(Excerpts from a dataset)
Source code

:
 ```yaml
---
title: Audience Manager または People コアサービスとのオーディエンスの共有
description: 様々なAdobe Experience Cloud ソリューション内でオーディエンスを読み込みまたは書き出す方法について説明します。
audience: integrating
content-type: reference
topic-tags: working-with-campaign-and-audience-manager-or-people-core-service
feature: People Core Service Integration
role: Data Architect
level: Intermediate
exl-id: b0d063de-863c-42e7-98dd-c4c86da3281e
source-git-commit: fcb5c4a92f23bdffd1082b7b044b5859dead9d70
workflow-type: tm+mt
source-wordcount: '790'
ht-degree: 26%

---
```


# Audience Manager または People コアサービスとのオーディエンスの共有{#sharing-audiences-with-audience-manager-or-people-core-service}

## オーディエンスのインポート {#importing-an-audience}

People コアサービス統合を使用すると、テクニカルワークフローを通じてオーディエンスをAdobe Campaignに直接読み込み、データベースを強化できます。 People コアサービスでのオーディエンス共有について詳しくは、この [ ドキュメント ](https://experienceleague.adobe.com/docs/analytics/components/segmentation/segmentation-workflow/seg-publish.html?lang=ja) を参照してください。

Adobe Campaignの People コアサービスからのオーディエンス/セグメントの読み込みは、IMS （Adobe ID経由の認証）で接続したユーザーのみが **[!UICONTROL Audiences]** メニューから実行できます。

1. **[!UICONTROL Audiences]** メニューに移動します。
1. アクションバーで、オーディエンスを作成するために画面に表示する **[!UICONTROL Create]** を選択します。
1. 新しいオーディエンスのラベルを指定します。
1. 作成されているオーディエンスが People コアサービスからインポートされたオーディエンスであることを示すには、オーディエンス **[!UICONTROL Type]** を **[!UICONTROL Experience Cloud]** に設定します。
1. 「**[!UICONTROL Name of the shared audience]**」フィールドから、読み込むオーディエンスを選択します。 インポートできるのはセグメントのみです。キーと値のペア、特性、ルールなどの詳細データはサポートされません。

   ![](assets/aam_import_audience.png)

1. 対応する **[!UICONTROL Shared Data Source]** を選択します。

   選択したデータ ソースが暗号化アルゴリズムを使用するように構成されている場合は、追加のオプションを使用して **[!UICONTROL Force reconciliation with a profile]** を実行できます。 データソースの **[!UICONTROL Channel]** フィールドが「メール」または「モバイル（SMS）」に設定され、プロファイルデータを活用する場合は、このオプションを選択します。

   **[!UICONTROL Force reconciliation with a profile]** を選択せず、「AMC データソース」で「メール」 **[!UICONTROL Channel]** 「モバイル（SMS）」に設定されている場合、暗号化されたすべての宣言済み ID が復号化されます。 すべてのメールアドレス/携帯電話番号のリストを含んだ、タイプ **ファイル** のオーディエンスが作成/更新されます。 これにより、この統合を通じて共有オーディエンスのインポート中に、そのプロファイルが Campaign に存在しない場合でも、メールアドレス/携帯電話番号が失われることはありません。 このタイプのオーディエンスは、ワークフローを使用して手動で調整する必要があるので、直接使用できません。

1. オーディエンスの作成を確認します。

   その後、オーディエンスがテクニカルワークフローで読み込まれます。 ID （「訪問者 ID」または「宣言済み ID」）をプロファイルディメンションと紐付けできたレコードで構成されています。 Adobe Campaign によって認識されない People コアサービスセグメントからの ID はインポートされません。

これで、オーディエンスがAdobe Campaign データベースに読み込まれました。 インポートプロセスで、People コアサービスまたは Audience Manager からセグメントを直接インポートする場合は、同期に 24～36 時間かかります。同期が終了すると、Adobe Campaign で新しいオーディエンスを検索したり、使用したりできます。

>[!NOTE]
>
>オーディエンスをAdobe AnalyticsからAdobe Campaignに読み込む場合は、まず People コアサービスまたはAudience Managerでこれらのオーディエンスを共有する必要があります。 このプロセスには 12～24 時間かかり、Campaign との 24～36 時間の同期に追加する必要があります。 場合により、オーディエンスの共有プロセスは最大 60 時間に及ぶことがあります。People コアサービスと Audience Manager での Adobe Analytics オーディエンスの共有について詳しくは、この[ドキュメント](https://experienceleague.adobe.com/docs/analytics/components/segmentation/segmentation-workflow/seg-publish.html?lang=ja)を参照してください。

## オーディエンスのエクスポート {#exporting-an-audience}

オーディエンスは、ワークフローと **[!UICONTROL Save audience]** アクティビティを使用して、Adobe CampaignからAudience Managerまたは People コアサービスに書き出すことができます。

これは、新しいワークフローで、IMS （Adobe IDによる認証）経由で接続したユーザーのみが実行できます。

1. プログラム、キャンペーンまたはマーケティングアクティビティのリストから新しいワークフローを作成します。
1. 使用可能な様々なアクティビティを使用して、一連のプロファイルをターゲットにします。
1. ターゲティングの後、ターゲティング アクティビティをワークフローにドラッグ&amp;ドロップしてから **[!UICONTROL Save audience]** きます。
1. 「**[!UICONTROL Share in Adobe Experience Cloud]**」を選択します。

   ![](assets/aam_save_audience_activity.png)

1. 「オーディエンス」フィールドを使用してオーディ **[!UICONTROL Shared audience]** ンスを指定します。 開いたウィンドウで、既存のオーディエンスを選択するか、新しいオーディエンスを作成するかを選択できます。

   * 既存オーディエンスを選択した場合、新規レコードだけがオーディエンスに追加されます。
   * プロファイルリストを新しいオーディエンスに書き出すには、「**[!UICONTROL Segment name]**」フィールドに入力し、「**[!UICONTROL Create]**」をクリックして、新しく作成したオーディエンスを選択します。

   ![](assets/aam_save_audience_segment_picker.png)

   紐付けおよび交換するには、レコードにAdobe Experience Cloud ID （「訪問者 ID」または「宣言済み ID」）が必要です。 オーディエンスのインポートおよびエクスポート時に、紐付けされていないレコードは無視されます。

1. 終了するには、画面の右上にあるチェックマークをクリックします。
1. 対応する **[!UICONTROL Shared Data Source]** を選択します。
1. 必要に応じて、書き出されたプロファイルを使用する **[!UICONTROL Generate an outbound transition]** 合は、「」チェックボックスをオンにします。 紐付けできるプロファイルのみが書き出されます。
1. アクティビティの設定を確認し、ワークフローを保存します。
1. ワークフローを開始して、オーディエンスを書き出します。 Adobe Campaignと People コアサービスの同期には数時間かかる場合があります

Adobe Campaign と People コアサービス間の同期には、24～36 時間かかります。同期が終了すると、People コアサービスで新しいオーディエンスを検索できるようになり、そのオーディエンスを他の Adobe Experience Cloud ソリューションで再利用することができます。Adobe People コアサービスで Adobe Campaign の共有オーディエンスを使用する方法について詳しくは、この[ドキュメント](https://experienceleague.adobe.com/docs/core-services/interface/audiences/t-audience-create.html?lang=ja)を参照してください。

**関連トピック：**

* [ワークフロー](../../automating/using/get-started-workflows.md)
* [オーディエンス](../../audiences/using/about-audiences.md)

§ **TASK OBJECTIVE**:
Determine how many lines above contain "Cloud" and respond with that number only.

§ **RESPONSE**:
5